%%

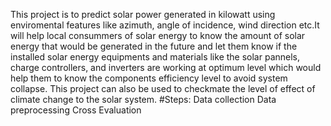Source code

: This project is to predict solar power generated in kilowatt using enviromental features like azimuth, 
angle of incidence, wind direction etc.It will help local consummers of solar energy to know the amount of solar energy that would be generated 
in the future and let them know if the installed solar energy equipments and materials like the solar pannels, charge controllers, and
inverters are working at optimum level which would help them to know the components efficiency level to avoid system collapse. 
This project can also be used to checkmate the level of effect of climate change to the solar system.
#Steps:
Data collection
Data preprocessing
Cross Evaluation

%%

■ **Exercise description**
The required output is every line above that contains the string "like".

■ **Answer section**
: This project is to predict solar power generated in kilowatt using enviromental features like azimuth, 
in the future and let them know if the installed solar energy equipments and materials like the solar pannels, charge controllers, and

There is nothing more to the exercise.